--- START ---
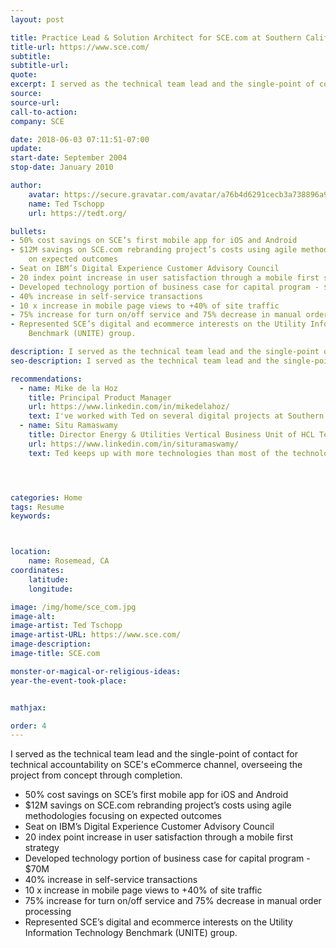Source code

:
 ```yaml
---
layout: post

title: Practice Lead & Solution Architect for SCE.com at Southern California Edison
title-url: https://www.sce.com/
subtitle:
subtitle-url:
quote:
excerpt: I served as the technical team lead and the single-point of contact for technical accountability on SCE's eCommerce channel, overseeing the project from concept through completion.
source:
source-url:
call-to-action:
company: SCE

date: 2018-06-03 07:11:51-07:00
update:
start-date: September 2004
stop-date: January 2010

author:
    avatar: https://secure.gravatar.com/avatar/a76b4d6291cecb3a738896a971bfb903?s=512&d=mp&r=g
    name: Ted Tschopp
    url: https://tedt.org/

bullets:
- 50% cost savings on SCE’s first mobile app for iOS and Android
- $12M savings on SCE.com rebranding project’s costs using agile methodologies focusing
    on expected outcomes
- Seat on IBM’s Digital Experience Customer Advisory Council
- 20 index point increase in user satisfaction through a mobile first strategy
- Developed technology portion of business case for capital program - $70M
- 40% increase in self-service transactions
- 10 x increase in mobile page views to +40% of site traffic
- 75% increase for turn on/off service and 75% decrease in manual order processing
- Represented SCE’s digital and ecommerce interests on the Utility Information Technology
    Benchmark (UNITE) group.

description: I served as the technical team lead and the single-point of contact for technical accountability on SCE's eCommerce channel, overseeing the project from concept through completion.
seo-description: I served as the technical team lead and the single-point of contact for technical accountability on SCE's eCommerce channel, overseeing the project from concept through completion.

recommendations:
  - name: Mike de la Hoz
    title: Principal Product Manager 
    url: https://www.linkedin.com/in/mikedelahoz/
    text: I've worked with Ted on several digital projects at Southern California Edison. I find him to be intrinsically curious and his thirst for knowledge drives him to always find a better way to deliver product. When Ted provides system design and architecture advice and recommendations, you can bank on him thoroughly doing his research to come up with a sound conclusion. He's a good business partner and collaborator always seeking to do the right thing.
  - name: Situ Ramaswamy
    title: Director Energy & Utilities Vertical Business Unit of HCL Technologies
    url: https://www.linkedin.com/in/situramaswamy/
    text: Ted keeps up with more technologies than most of the technologists I have worked with, and brought an excellent mix of superior technical skills and great teamwork to all his assignments. One of the things that I found most gratifying was to see Ted's growth as an architect and technical leader through the significant programs he worked on over the years.




categories: Home
tags: Resume
keywords:



location: 
    name: Rosemead, CA
coordinates:
    latitude:
    longitude:

image: /img/home/sce_com.jpg
image-alt:
image-artist: Ted Tschopp
image-artist-URL: https://www.sce.com/
image-description:
image-title: SCE.com

monster-or-magical-or-religious-ideas:
year-the-event-took-place:


mathjax:

order: 4
---
```


I served as the technical team lead and the single-point of contact for technical accountability on SCE's eCommerce channel, overseeing the project from concept through completion.

* 50% cost savings on SCE’s first mobile app for iOS and Android
* $12M savings on SCE.com rebranding project’s costs using agile methodologies focusing on expected outcomes
* Seat on IBM’s Digital Experience Customer Advisory Council
* 20 index point increase in user satisfaction through a mobile first strategy
* Developed technology portion of business case for capital program - $70M
* 40% increase in self-service transactions
* 10 x increase in mobile page views to +40% of site traffic
* 75% increase for turn on/off service and 75% decrease in manual order processing
* Represented SCE’s digital and ecommerce interests on the Utility Information Technology Benchmark (UNITE) group.
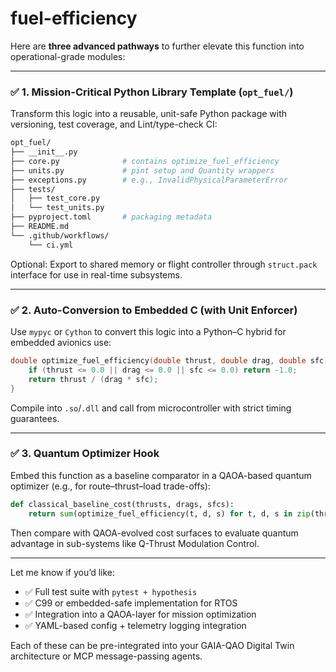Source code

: # fuel-efficiency


Here are **three advanced pathways** to further elevate this function into operational-grade modules:

---

### ✅ 1. **Mission-Critical Python Library Template (`opt_fuel/`)**

Transform this logic into a reusable, unit-safe Python package with versioning, test coverage, and Lint/type-check CI:

```bash
opt_fuel/
├── __init__.py
├── core.py              # contains optimize_fuel_efficiency
├── units.py             # pint setup and Quantity wrappers
├── exceptions.py        # e.g., InvalidPhysicalParameterError
├── tests/
│   ├── test_core.py
│   └── test_units.py
├── pyproject.toml       # packaging metadata
├── README.md
└── .github/workflows/
    └── ci.yml
```

Optional: Export to shared memory or flight controller through `struct.pack` interface for use in real-time subsystems.

---

### ✅ 2. **Auto-Conversion to Embedded C (with Unit Enforcer)**

Use `mypyc` or `Cython` to convert this logic into a Python–C hybrid for embedded avionics use:

```c
double optimize_fuel_efficiency(double thrust, double drag, double sfc) {
    if (thrust <= 0.0 || drag <= 0.0 || sfc <= 0.0) return -1.0;
    return thrust / (drag * sfc);
}
```

Compile into `.so`/`.dll` and call from microcontroller with strict timing guarantees.

---

### ✅ 3. **Quantum Optimizer Hook**

Embed this function as a baseline comparator in a QAOA-based quantum optimizer (e.g., for route–thrust–load trade-offs):

```python
def classical_baseline_cost(thrusts, drags, sfcs):
    return sum(optimize_fuel_efficiency(t, d, s) for t, d, s in zip(thrusts, drags, sfcs))
```

Then compare with QAOA-evolved cost surfaces to evaluate quantum advantage in sub-systems like Q-Thrust Modulation Control.

---

Let me know if you’d like:

* ✅ Full test suite with `pytest + hypothesis`
* ✅ C99 or embedded-safe implementation for RTOS
* ✅ Integration into a QAOA-layer for mission optimization
* ✅ YAML-based config + telemetry logging integration

Each of these can be pre-integrated into your GAIA-QAO Digital Twin architecture or MCP message-passing agents.
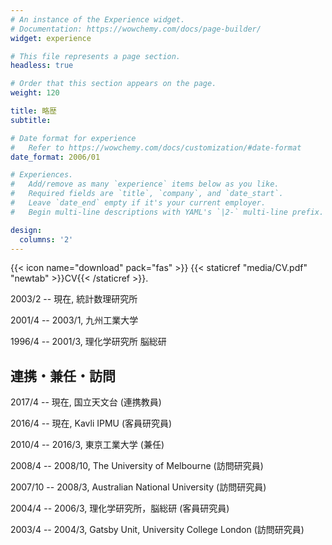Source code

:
```yaml
---
# An instance of the Experience widget.
# Documentation: https://wowchemy.com/docs/page-builder/
widget: experience

# This file represents a page section.
headless: true

# Order that this section appears on the page.
weight: 120

title: 略歴
subtitle:

# Date format for experience
#   Refer to https://wowchemy.com/docs/customization/#date-format
date_format: 2006/01

# Experiences.
#   Add/remove as many `experience` items below as you like.
#   Required fields are `title`, `company`, and `date_start`.
#   Leave `date_end` empty if it's your current employer.
#   Begin multi-line descriptions with YAML's `|2-` multi-line prefix.

design:
  columns: '2'
---
```

{{< icon name="download" pack="fas" >}} {{< staticref "media/CV.pdf" "newtab" >}}CV{{< /staticref >}}.

2003/2 -- 現在, 統計数理研究所

2001/4 -- 2003/1, 九州工業大学

1996/4 -- 2001/3, 理化学研究所 脳総研

## 連携・兼任・訪問

2017/4 -- 現在, 国立天文台 (連携教員)

2016/4 -- 現在, Kavli IPMU (客員研究員)

2010/4 -- 2016/3, 東京工業大学 (兼任)

2008/4 -- 2008/10, The University of Melbourne (訪問研究員)

2007/10 -- 2008/3, Australian National University (訪問研究員)

2004/4 -- 2006/3, 理化学研究所，脳総研 (客員研究員)

2003/4 -- 2004/3, Gatsby Unit, University College London (訪問研究員)
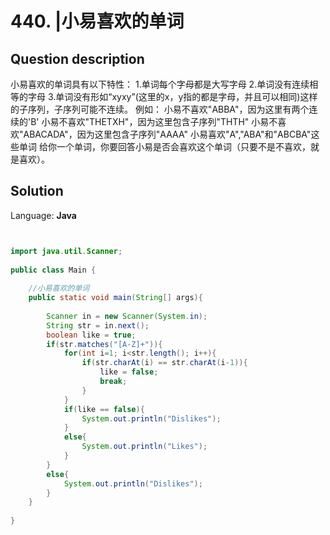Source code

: # 440. |小易喜欢的单词

## Question description


小易喜欢的单词具有以下特性： 1.单词每个字母都是大写字母 2.单词没有连续相等的字母 3.单词没有形如“xyxy”(这里的x，y指的都是字母，并且可以相同)这样的子序列，子序列可能不连续。 例如： 小易不喜欢"ABBA"，因为这里有两个连续的'B' 小易不喜欢"THETXH"，因为这里包含子序列"THTH" 小易不喜欢"ABACADA"，因为这里包含子序列"AAAA" 小易喜欢"A","ABA"和"ABCBA"这些单词 给你一个单词，你要回答小易是否会喜欢这个单词（只要不是不喜欢，就是喜欢）。


## Solution

Language: **Java**

```Java


import java.util.Scanner;
 
public class Main {
     
    //小易喜欢的单词
    public static void main(String[] args){
         
        Scanner in = new Scanner(System.in);
        String str = in.next();
        boolean like = true;
        if(str.matches("[A-Z]+")){
            for(int i=1; i<str.length(); i++){
                if(str.charAt(i) == str.charAt(i-1)){
                    like = false;
                    break;
                }
            }
            if(like == false){
                System.out.println("Dislikes");
            }
            else{
                System.out.println("Likes");
            }
        }
        else{
            System.out.println("Dislikes");
        }
    }
     
}
```


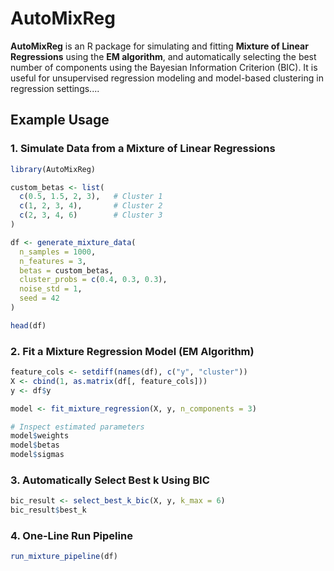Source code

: 
# AutoMixReg

**AutoMixReg** is an R package for simulating and fitting **Mixture of Linear Regressions** using the **EM algorithm**, and automatically selecting the best number of components using the Bayesian Information Criterion (BIC). It is useful for unsupervised regression modeling and model-based clustering in regression settings....

## Example Usage

### 1. Simulate Data from a Mixture of Linear Regressions

```r
library(AutoMixReg)

custom_betas <- list(
  c(0.5, 1.5, 2, 3),   # Cluster 1
  c(1, 2, 3, 4),       # Cluster 2
  c(2, 3, 4, 6)        # Cluster 3
)

df <- generate_mixture_data(
  n_samples = 1000,
  n_features = 3,
  betas = custom_betas,
  cluster_probs = c(0.4, 0.3, 0.3),
  noise_std = 1,
  seed = 42
)

head(df)
```

### 2. Fit a Mixture Regression Model (EM Algorithm)
```r
feature_cols <- setdiff(names(df), c("y", "cluster"))
X <- cbind(1, as.matrix(df[, feature_cols]))
y <- df$y

model <- fit_mixture_regression(X, y, n_components = 3)

# Inspect estimated parameters
model$weights
model$betas
model$sigmas
```

### 3. Automatically Select Best k Using BIC

```r
bic_result <- select_best_k_bic(X, y, k_max = 6)
bic_result$best_k
```

### 4. One-Line Run Pipeline
```r
run_mixture_pipeline(df)
```






























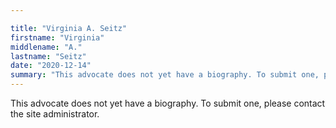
 ```yaml
---

title: "Virginia A. Seitz"
firstname: "Virginia"
middlename: "A."
lastname: "Seitz"
date: "2020-12-14"
summary: "This advocate does not yet have a biography. To submit one, please contact the site administrator."
---
```

This advocate does not yet have a biography. To submit one, please contact the site administrator.

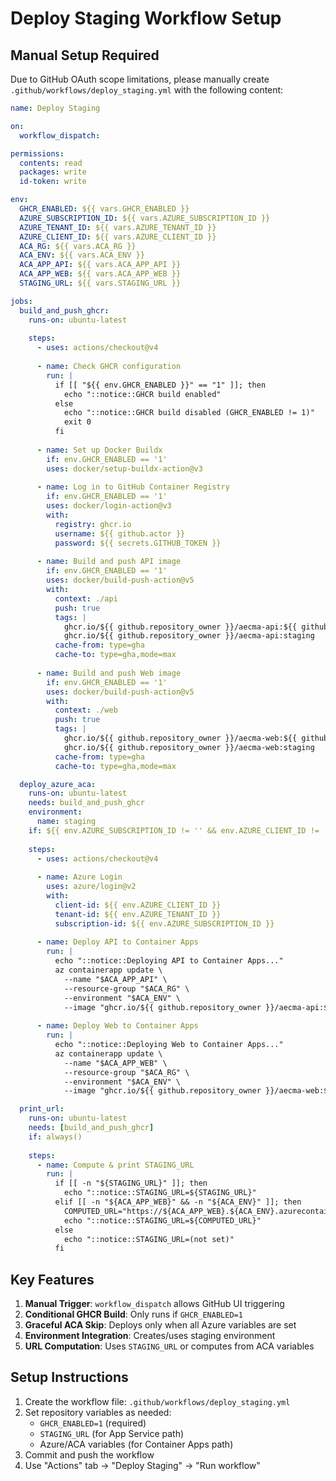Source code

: # Deploy Staging Workflow Setup

## Manual Setup Required

Due to GitHub OAuth scope limitations, please manually create `.github/workflows/deploy_staging.yml` with the following content:

```yaml
name: Deploy Staging

on:
  workflow_dispatch:

permissions:
  contents: read
  packages: write
  id-token: write

env:
  GHCR_ENABLED: ${{ vars.GHCR_ENABLED }}
  AZURE_SUBSCRIPTION_ID: ${{ vars.AZURE_SUBSCRIPTION_ID }}
  AZURE_TENANT_ID: ${{ vars.AZURE_TENANT_ID }}
  AZURE_CLIENT_ID: ${{ vars.AZURE_CLIENT_ID }}
  ACA_RG: ${{ vars.ACA_RG }}
  ACA_ENV: ${{ vars.ACA_ENV }}
  ACA_APP_API: ${{ vars.ACA_APP_API }}
  ACA_APP_WEB: ${{ vars.ACA_APP_WEB }}
  STAGING_URL: ${{ vars.STAGING_URL }}

jobs:
  build_and_push_ghcr:
    runs-on: ubuntu-latest
    
    steps:
      - uses: actions/checkout@v4
      
      - name: Check GHCR configuration
        run: |
          if [[ "${{ env.GHCR_ENABLED }}" == "1" ]]; then
            echo "::notice::GHCR build enabled"
          else
            echo "::notice::GHCR build disabled (GHCR_ENABLED != 1)"
            exit 0
          fi
      
      - name: Set up Docker Buildx
        if: env.GHCR_ENABLED == '1'
        uses: docker/setup-buildx-action@v3
      
      - name: Log in to GitHub Container Registry
        if: env.GHCR_ENABLED == '1'
        uses: docker/login-action@v3
        with:
          registry: ghcr.io
          username: ${{ github.actor }}
          password: ${{ secrets.GITHUB_TOKEN }}
      
      - name: Build and push API image
        if: env.GHCR_ENABLED == '1'
        uses: docker/build-push-action@v5
        with:
          context: ./api
          push: true
          tags: |
            ghcr.io/${{ github.repository_owner }}/aecma-api:${{ github.sha }}
            ghcr.io/${{ github.repository_owner }}/aecma-api:staging
          cache-from: type=gha
          cache-to: type=gha,mode=max
      
      - name: Build and push Web image
        if: env.GHCR_ENABLED == '1'
        uses: docker/build-push-action@v5
        with:
          context: ./web
          push: true
          tags: |
            ghcr.io/${{ github.repository_owner }}/aecma-web:${{ github.sha }}
            ghcr.io/${{ github.repository_owner }}/aecma-web:staging
          cache-from: type=gha
          cache-to: type=gha,mode=max

  deploy_azure_aca:
    runs-on: ubuntu-latest
    needs: build_and_push_ghcr
    environment: 
      name: staging
    if: ${{ env.AZURE_SUBSCRIPTION_ID != '' && env.AZURE_CLIENT_ID != '' && env.AZURE_TENANT_ID != '' && env.ACA_RG != '' && env.ACA_ENV != '' && env.ACA_APP_API != '' && env.ACA_APP_WEB != '' }}
    
    steps:
      - uses: actions/checkout@v4
      
      - name: Azure Login
        uses: azure/login@v2
        with:
          client-id: ${{ env.AZURE_CLIENT_ID }}
          tenant-id: ${{ env.AZURE_TENANT_ID }}
          subscription-id: ${{ env.AZURE_SUBSCRIPTION_ID }}
      
      - name: Deploy API to Container Apps
        run: |
          echo "::notice::Deploying API to Container Apps..."
          az containerapp update \
            --name "$ACA_APP_API" \
            --resource-group "$ACA_RG" \
            --environment "$ACA_ENV" \
            --image "ghcr.io/${{ github.repository_owner }}/aecma-api:${{ github.sha }}" || true
      
      - name: Deploy Web to Container Apps
        run: |
          echo "::notice::Deploying Web to Container Apps..."
          az containerapp update \
            --name "$ACA_APP_WEB" \
            --resource-group "$ACA_RG" \
            --environment "$ACA_ENV" \
            --image "ghcr.io/${{ github.repository_owner }}/aecma-web:${{ github.sha }}" || true

  print_url:
    runs-on: ubuntu-latest
    needs: [build_and_push_ghcr]
    if: always()
    
    steps:
      - name: Compute & print STAGING_URL
        run: |
          if [[ -n "${STAGING_URL}" ]]; then
            echo "::notice::STAGING_URL=${STAGING_URL}"
          elif [[ -n "${ACA_APP_WEB}" && -n "${ACA_ENV}" ]]; then
            COMPUTED_URL="https://${ACA_APP_WEB}.${ACA_ENV}.azurecontainerapps.io"
            echo "::notice::STAGING_URL=${COMPUTED_URL}"
          else
            echo "::notice::STAGING_URL=(not set)"
          fi
```

## Key Features

1. **Manual Trigger**: `workflow_dispatch` allows GitHub UI triggering
2. **Conditional GHCR Build**: Only runs if `GHCR_ENABLED=1`
3. **Graceful ACA Skip**: Deploys only when all Azure variables are set
4. **Environment Integration**: Creates/uses staging environment
5. **URL Computation**: Uses `STAGING_URL` or computes from ACA variables

## Setup Instructions

1. Create the workflow file: `.github/workflows/deploy_staging.yml`
2. Set repository variables as needed:
   - `GHCR_ENABLED=1` (required)
   - `STAGING_URL` (for App Service path)
   - Azure/ACA variables (for Container Apps path)
3. Commit and push the workflow
4. Use "Actions" tab → "Deploy Staging" → "Run workflow"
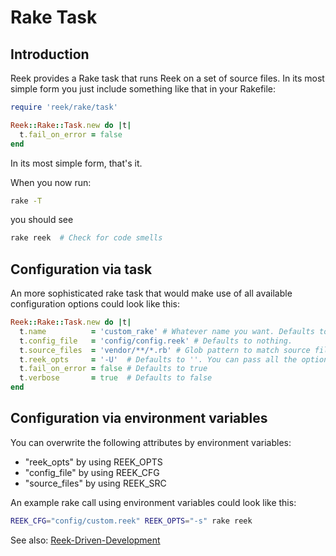 # Rake Task

## Introduction

Reek provides a Rake task that runs Reek on a set of source files. In its most simple form you just include something like that in your Rakefile:

```Ruby
require 'reek/rake/task'

Reek::Rake::Task.new do |t|
  t.fail_on_error = false
end
```

In its most simple form, that's it.

When you now run:

```Bash
rake -T
```

you should see

```Bash
rake reek  # Check for code smells
```

## Configuration via task

An more sophisticated rake task that would make use of all available configuration options could look like this:

```Ruby
Reek::Rake::Task.new do |t|
  t.name          = 'custom_rake' # Whatever name you want. Defaults to "reek".
  t.config_file   = 'config/config.reek' # Defaults to nothing.
  t.source_files  = 'vendor/**/*.rb' # Glob pattern to match source files. Defaults to lib/**/*.rb
  t.reek_opts     = '-U'  # Defaults to ''. You can pass all the options here in that are shown by "reek -h"
  t.fail_on_error = false # Defaults to true
  t.verbose       = true  # Defaults to false
end
```

## Configuration via environment variables

You can overwrite the following attributes by environment variables:

- "reek_opts" by using REEK_OPTS
- "config_file" by using REEK_CFG
- "source_files" by using REEK_SRC

An example rake call using environment variables could look like this:

```Bash
REEK_CFG="config/custom.reek" REEK_OPTS="-s" rake reek
```

See also: [Reek-Driven-Development](Reek-Driven-Development.md)
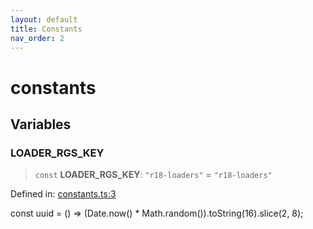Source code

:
 ```yaml
---
layout: default
title: Constants
nav_order: 2
---
```


# constants

## Variables

### LOADER_RGS_KEY

> `const` **LOADER_RGS_KEY**: `"r18-loaders"` = `"r18-loaders"`

Defined in: [constants.ts:3](https://github.com/react18-tools/turborepo-template/blob/44858687c2958cb836ddf28aa61f4297b8c91e9e/lib/src/constants.ts#L3)

const uuid = () =\> (Date.now() \* Math.random()).toString(16).slice(2, 8);
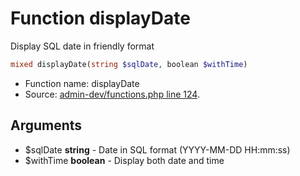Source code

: Function displayDate
===========================

Display SQL date in friendly format



```php
mixed displayDate(string $sqlDate, boolean $withTime)
```

* Function name: displayDate
* Source: [admin-dev/functions.php line 124](https://github.com/PrestaShop/PrestaShop/blob/1.5.6.0/admin-dev/functions.php#L124).

Arguments
---------

* $sqlDate **string** - Date in SQL format (YYYY-MM-DD HH:mm:ss)
* $withTime **boolean** - Display both date and time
--- END ---
This exercise requires the lines of the entries containing the string "AutoMixReg".

▸ Problem solution:
# AutoMixReg
**AutoMixReg** is an R package for simulating and fitting **Mixture of Linear Regressions** using the **EM algorithm**, and automatically selecting the best number of components using the Bayesian Information Criterion (BIC). It is useful for unsupervised regression modeling and model-based clustering in regression settings....
library(AutoMixReg)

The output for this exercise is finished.